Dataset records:
□ □ □ □ □

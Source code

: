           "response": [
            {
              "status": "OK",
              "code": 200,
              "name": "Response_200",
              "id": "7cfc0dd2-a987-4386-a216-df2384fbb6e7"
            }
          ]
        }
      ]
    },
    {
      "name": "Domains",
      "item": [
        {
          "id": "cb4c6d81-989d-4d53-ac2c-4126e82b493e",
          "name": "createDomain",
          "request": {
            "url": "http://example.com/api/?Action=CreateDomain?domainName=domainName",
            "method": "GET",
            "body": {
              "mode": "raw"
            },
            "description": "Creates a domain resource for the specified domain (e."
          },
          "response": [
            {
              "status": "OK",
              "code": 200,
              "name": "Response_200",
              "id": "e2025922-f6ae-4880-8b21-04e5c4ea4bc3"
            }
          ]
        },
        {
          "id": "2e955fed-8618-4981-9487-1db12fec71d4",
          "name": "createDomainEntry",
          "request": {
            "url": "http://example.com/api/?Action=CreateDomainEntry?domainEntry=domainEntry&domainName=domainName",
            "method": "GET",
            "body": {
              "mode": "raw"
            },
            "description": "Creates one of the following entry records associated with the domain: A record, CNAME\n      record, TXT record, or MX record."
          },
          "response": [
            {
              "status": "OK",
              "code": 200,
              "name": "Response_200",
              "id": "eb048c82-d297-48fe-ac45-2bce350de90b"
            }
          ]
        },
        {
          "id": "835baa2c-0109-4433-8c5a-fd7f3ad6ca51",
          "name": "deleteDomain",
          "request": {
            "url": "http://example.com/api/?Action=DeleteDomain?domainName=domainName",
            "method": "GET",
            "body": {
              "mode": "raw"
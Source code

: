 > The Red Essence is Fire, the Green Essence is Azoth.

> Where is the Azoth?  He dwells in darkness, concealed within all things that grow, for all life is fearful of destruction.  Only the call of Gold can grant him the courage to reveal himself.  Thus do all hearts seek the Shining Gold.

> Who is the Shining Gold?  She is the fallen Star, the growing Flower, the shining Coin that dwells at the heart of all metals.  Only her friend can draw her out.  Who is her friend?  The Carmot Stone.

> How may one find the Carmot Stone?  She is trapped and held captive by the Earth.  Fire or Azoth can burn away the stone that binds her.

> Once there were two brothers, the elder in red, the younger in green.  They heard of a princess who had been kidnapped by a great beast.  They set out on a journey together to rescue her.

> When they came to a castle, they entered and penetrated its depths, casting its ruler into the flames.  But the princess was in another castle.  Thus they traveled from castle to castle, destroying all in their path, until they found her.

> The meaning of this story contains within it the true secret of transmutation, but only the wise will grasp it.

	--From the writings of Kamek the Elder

□ □ □ □ □

◆ INSTRUCTIONS FOR THE TASK
Copy every line from the records above that contains the string "http".

◆ COMPLETED TASK
            "url": "http://example.com/api/?Action=CreateDomain?domainName=domainName",
            "url": "http://example.com/api/?Action=CreateDomainEntry?domainEntry=domainEntry&domainName=domainName",
            "url": "http://example.com/api/?Action=DeleteDomain?domainName=domainName",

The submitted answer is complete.